Thursday, July 12, 2012

Week 3



      One doesn't discover new lands without consenting to lose sight of the shore for a very long time.~ Andre Gide

      I graduated college seven weeks ago, not much time in the grand scheme of things but yet my life is completely different than I imagined it less than two months ago.  If anything had gone according to plan right now I would be sight seeing my way back to Vermont from California.  While in some ways I am sad that my trip did happen but in other ways it was the best thing that could have happened to me.  That’s what a lot of people didn’t get when I told them the trip was canceled they thought I should be mad or at the very least sad.  Trust me I was crushed that a trip I had planned for more than six months went up in smoke in a matter of six minutes but when I look back I’m so happy how it worked out.

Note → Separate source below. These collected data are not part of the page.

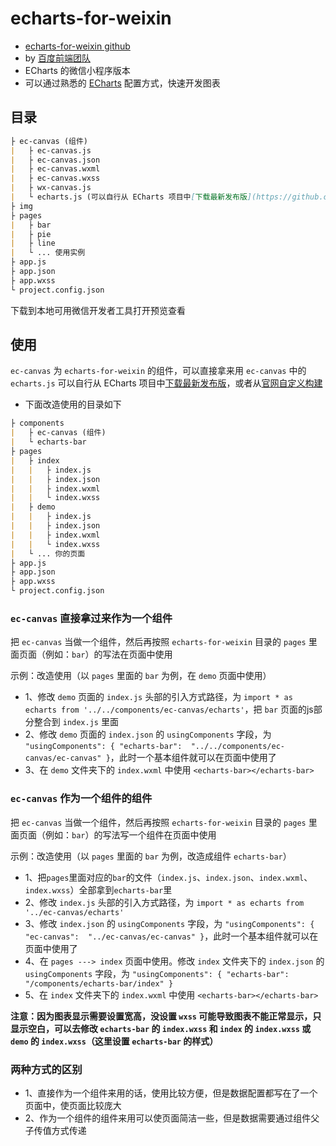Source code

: # echarts-for-weixin

- [echarts-for-weixin github](https://github.com/ecomfe/echarts-for-weixin)
- by [百度前端团队](https://github.com/ecomfe)
- ECharts 的微信小程序版本
- 可以通过熟悉的 [ECharts](http://echarts.baidu.com/option.html) 配置方式，快速开发图表

## 目录

```md
├ ec-canvas (组件)
|   ├ ec-canvas.js
|   ├ ec-canvas.json
|   ├ ec-canvas.wxml
|   ├ ec-canvas.wxss
|   ├ wx-canvas.js
|   └ echarts.js (可以自行从 ECharts 项目中[下载最新发布版](https://github.com/ecomfe/echarts/releases)，或者从[官网自定义构建](http://echarts.baidu.com/builder.html))
├ img
├ pages
|   ├ bar
|   ├ pie
|   ├ line
|   └ ... 使用实例
├ app.js
├ app.json
├ app.wxss
└ project.config.json
```

下载到本地可用微信开发者工具打开预览查看

## 使用

`ec-canvas` 为 `echarts-for-weixin` 的组件，可以直接拿来用
`ec-canvas` 中的 `echarts.js` 可以自行从 ECharts 项目中[下载最新发布版](https://github.com/ecomfe/echarts/releases)，或者从[官网自定义构建](http://echarts.baidu.com/builder.html)

- 下面改造使用的目录如下

```md
├ components
|   ├ ec-canvas (组件)
|   └ echarts-bar
├ pages
|   ├ index
|   |   ├ index.js
|   |   ├ index.json
|   |   ├ index.wxml
|   |   └ index.wxss
|   ├ demo
|   |   ├ index.js
|   |   ├ index.json
|   |   ├ index.wxml
|   |   └ index.wxss
|   └ ... 你的页面
├ app.js
├ app.json
├ app.wxss
└ project.config.json
```

### `ec-canvas` 直接拿过来作为一个组件

把 `ec-canvas` 当做一个组件，然后再按照 `echarts-for-weixin` 目录的 `pages` 里面页面（例如：`bar`）的写法在页面中使用

示例：改造使用（以 `pages` 里面的 `bar` 为例，在 `demo` 页面中使用）

- 1、修改 `demo` 页面的 `index.js` 头部的引入方式路径，为 `import * as echarts from '../../components/ec-canvas/echarts'`，把 `bar` 页面的js部分整合到 `index.js` 里面
- 2、修改 `demo` 页面的 `index.json` 的 `usingComponents` 字段，为 `"usingComponents": { "echarts-bar":  "../../components/ec-canvas/ec-canvas" }`，此时一个基本组件就可以在页面中使用了
- 3、在 `demo` 文件夹下的 `index.wxml` 中使用 `<echarts-bar></echarts-bar>`

### `ec-canvas` 作为一个组件的组件

把 `ec-canvas` 当做一个组件，然后再按照 `echarts-for-weixin` 目录的 `pages` 里面页面（例如：`bar`）的写法写一个组件在页面中使用

示例：改造使用（以 `pages` 里面的 `bar` 为例，改造成组件 `echarts-bar`）

- 1、把`pages`里面对应的`bar`的文件（`index.js`、`index.json`、`index.wxml`、`index.wxss`）全部拿到`echarts-bar`里
- 2、修改 `index.js` 头部的引入方式路径，为 `import * as echarts from '../ec-canvas/echarts'`
- 3、修改 `index.json` 的 `usingComponents` 字段，为 `"usingComponents": { "ec-canvas":  "../ec-canvas/ec-canvas" }`，此时一个基本组件就可以在页面中使用了
- 4、在 `pages ---> index` 页面中使用。修改 `index` 文件夹下的 `index.json` 的 `usingComponents` 字段，为 `"usingComponents": { "echarts-bar": "/components/echarts-bar/index" }`
- 5、在 `index` 文件夹下的 `index.wxml` 中使用 `<echarts-bar></echarts-bar>`

**注意：因为图表显示需要设置宽高，没设置 `wxss` 可能导致图表不能正常显示，只显示空白，可以去修改 `echarts-bar` 的 `index.wxss` 和 `index` 的 `index.wxss` 或 `demo` 的 `index.wxss`（这里设置 `echarts-bar` 的样式）**

### 两种方式的区别

- 1、直接作为一个组件来用的话，使用比较方便，但是数据配置都写在了一个页面中，使页面比较庞大
- 2、作为一个组件的组件来用可以使页面简洁一些，但是数据需要通过组件父子传值方式传递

      Now after having lived in a camper in Bee Spring, Kentucky for the last three weeks.  My first foray into living alone it’s amazing how much I’ve changed.  I only realized this today when I posted a status about how much Rian has changed in my time here.  When I posted this Kathy who among many roles in my life is my best friend Jacki’s Mom and my mom’s best friend as well.  Kathy was always the one telling me to go away, be a kid, get dirty, get lost in the woods.  After a camping trip with what felt like a million pre teen and teenage boys I understood why she told me that. But back to what I’m talking about :)
      Kathy posted that she was thinking the same about how much I’ve grown up too. Until that moment I really hadn’t realized how much I had grown up.   So I thought about it, I’m living alone, having to do my own food shopping and feed myself in a place where I knew no one until I started working here and really still don’t’ know anyone and I’m not running scared.  In fact I’m loving it and seriously considering finding a position with the COE anywhere I can get one.
      Which is in total contradiction anything and everything I have said over the last four years in school.  I bet if any of my professors read this especially Coupe and Grover they are shaking their head right now but I guess this is part of growing up.  I guess I’m finally growing enough to reach the potential so many people thought I had when I wasn’t sure.  I can only imagine how different I will be after the four weeks I have left here and then the five I will be in Europe.
For once in my life I’m not going to fight this change, I have no doubt Laurie, Rachel and Staci will get phone calls from me spazzing that I’m convinced I’m making a huge mistake but I know they will make sure I keep doing what is making me happy.